- Dataset excerpts:
○ ○ ○ ○
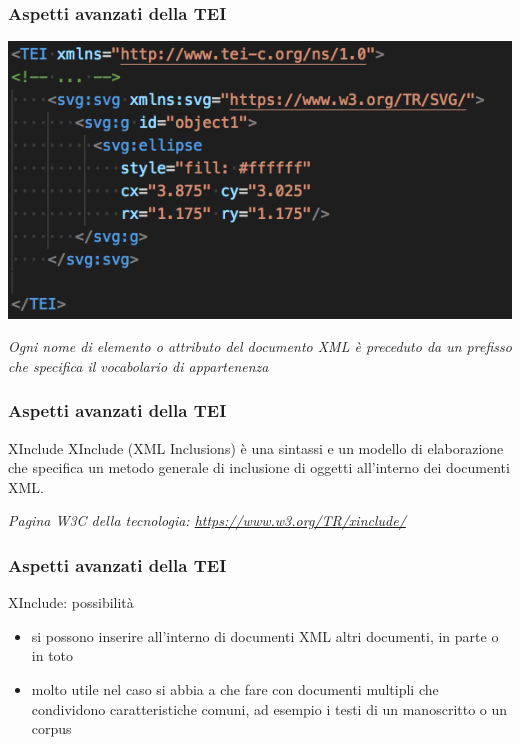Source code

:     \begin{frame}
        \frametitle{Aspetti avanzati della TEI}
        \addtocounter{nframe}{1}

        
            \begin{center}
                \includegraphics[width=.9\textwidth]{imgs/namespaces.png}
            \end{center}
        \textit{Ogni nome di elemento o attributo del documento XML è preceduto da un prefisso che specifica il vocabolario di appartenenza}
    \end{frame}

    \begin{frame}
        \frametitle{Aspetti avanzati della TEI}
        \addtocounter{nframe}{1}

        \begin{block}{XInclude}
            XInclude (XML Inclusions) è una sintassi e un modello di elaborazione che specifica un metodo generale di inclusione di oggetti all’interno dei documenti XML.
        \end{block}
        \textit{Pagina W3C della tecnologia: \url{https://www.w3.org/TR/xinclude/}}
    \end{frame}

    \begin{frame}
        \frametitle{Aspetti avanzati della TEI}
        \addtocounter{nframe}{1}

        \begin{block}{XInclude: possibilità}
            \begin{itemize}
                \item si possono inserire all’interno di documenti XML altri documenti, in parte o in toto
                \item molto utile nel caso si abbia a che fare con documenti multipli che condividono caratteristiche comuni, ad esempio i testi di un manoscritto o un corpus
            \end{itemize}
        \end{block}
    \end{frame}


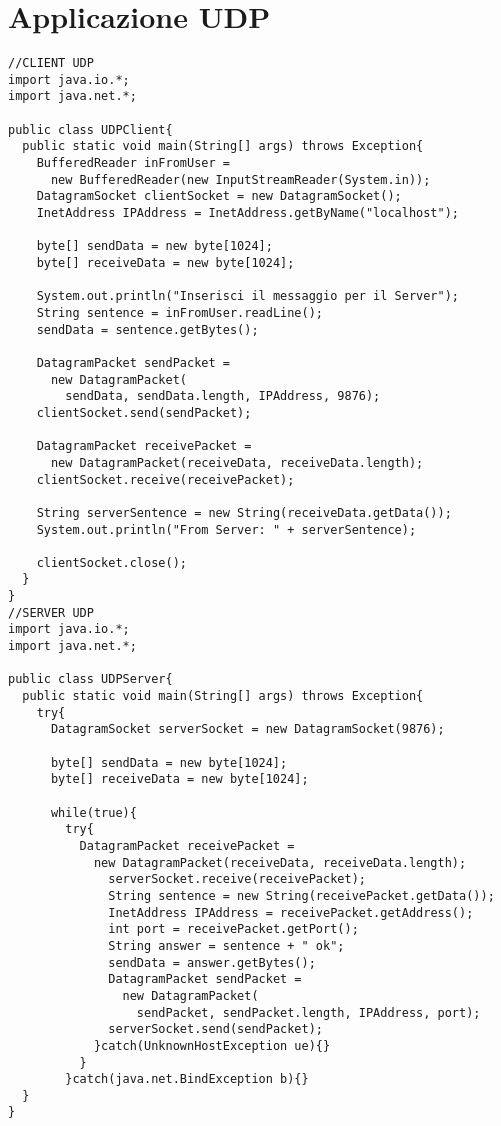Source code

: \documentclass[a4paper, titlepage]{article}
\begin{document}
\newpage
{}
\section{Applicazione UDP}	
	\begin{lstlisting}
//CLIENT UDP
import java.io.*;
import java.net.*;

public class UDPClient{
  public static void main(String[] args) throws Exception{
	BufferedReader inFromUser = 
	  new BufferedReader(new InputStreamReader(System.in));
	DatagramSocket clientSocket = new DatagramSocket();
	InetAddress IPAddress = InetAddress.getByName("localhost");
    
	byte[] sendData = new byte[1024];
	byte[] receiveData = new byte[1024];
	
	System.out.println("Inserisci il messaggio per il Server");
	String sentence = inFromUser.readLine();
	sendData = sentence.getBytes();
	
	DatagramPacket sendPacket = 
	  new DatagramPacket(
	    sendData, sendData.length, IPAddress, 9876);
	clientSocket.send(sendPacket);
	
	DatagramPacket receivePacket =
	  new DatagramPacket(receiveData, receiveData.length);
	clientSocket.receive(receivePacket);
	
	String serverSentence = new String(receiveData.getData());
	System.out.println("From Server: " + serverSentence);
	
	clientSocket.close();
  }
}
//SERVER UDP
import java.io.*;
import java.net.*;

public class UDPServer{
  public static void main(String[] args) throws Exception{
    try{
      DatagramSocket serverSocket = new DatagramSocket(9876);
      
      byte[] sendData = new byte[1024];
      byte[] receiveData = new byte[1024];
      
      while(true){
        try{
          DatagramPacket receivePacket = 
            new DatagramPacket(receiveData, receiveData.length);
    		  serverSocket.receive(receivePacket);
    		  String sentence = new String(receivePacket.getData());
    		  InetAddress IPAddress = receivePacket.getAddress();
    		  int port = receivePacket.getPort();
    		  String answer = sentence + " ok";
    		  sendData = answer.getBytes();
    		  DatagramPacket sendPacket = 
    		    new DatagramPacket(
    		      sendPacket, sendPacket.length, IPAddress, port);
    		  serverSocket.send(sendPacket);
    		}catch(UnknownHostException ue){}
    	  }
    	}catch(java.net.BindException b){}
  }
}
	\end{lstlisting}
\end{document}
○ ○ ○ ○
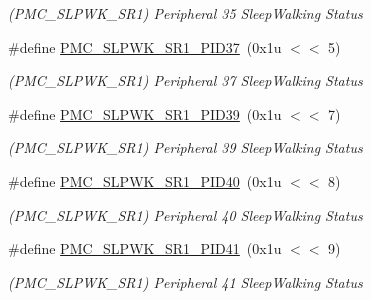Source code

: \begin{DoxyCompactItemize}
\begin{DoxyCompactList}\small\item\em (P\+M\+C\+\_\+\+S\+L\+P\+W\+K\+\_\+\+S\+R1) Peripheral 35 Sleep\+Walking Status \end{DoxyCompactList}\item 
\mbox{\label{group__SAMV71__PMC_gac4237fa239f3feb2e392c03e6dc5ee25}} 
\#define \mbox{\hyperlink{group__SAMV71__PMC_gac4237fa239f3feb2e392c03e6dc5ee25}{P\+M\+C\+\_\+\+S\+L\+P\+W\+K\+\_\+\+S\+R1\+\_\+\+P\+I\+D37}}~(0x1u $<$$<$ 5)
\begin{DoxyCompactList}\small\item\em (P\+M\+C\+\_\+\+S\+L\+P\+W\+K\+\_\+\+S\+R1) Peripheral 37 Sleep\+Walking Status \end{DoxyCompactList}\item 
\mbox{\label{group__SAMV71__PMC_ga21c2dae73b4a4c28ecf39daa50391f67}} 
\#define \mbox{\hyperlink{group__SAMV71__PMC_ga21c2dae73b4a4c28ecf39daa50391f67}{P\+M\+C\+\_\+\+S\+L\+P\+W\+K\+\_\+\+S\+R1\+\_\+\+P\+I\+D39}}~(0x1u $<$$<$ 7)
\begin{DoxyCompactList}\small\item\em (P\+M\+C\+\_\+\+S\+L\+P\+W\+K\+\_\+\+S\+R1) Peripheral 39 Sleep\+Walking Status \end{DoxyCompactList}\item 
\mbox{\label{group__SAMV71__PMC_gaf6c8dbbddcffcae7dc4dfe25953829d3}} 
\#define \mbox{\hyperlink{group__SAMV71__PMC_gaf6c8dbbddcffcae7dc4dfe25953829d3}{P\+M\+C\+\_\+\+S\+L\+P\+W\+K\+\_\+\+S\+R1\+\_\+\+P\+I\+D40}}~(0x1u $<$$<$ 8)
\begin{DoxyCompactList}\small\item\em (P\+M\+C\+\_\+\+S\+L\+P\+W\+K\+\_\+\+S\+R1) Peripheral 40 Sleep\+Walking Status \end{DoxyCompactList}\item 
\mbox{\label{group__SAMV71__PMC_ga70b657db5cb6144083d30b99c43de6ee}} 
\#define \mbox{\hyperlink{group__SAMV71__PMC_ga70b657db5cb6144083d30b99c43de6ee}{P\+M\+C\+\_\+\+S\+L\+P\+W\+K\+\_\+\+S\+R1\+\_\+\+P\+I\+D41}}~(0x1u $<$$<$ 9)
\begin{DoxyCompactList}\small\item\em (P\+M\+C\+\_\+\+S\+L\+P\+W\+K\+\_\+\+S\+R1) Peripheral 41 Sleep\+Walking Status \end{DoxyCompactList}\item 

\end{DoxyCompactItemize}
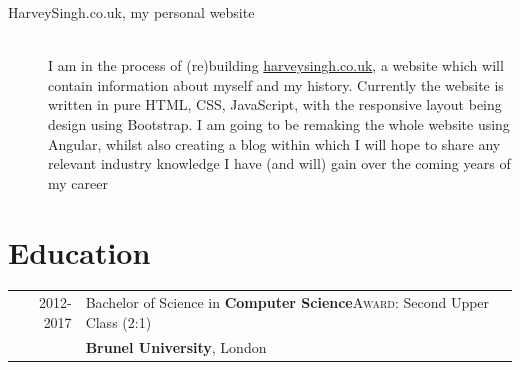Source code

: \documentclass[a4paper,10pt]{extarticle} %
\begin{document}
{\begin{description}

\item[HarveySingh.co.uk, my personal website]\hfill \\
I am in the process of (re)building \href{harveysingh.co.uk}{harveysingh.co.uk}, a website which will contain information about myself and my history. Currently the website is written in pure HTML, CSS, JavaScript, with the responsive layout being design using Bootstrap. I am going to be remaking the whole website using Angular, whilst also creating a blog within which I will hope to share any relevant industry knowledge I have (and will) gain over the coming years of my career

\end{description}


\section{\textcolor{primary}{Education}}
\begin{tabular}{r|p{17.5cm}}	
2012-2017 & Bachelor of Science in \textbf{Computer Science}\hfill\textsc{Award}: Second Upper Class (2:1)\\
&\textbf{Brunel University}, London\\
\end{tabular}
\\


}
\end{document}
○ ○ ○ ○
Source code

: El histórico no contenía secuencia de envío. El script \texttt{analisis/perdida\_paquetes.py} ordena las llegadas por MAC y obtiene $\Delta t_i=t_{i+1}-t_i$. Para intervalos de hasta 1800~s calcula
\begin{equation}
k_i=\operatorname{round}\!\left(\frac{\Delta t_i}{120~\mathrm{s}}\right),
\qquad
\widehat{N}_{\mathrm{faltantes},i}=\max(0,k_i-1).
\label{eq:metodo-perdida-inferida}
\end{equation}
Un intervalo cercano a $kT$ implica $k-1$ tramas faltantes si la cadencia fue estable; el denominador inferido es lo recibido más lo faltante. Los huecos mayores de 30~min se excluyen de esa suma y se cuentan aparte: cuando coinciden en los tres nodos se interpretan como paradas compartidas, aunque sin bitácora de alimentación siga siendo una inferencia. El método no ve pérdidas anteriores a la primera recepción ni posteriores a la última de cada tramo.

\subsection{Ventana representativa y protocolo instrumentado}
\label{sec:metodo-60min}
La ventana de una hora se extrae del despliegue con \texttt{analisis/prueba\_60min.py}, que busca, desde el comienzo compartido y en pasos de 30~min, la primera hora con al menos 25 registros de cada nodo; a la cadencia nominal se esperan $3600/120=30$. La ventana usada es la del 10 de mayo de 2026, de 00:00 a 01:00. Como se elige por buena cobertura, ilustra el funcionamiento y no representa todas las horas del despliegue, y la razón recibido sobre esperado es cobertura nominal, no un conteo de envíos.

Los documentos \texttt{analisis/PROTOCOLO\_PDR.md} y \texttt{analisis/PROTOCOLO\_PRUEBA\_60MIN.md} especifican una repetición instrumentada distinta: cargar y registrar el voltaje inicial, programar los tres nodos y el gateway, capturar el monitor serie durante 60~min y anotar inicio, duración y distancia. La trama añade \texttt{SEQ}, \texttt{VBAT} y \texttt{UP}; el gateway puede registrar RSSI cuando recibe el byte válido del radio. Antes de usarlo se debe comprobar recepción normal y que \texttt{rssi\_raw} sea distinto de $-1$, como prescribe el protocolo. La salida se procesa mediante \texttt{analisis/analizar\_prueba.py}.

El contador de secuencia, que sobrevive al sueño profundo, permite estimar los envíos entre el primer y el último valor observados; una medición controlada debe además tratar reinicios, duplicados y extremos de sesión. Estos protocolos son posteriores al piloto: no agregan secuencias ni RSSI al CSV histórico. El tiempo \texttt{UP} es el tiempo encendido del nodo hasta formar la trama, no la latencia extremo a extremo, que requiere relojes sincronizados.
○ ○ ○ ○
- Work to complete: Lines in the data that include the word "inFromUser" should all be copied.

- Written answer:
	BufferedReader inFromUser = 
	String sentence = inFromUser.readLine();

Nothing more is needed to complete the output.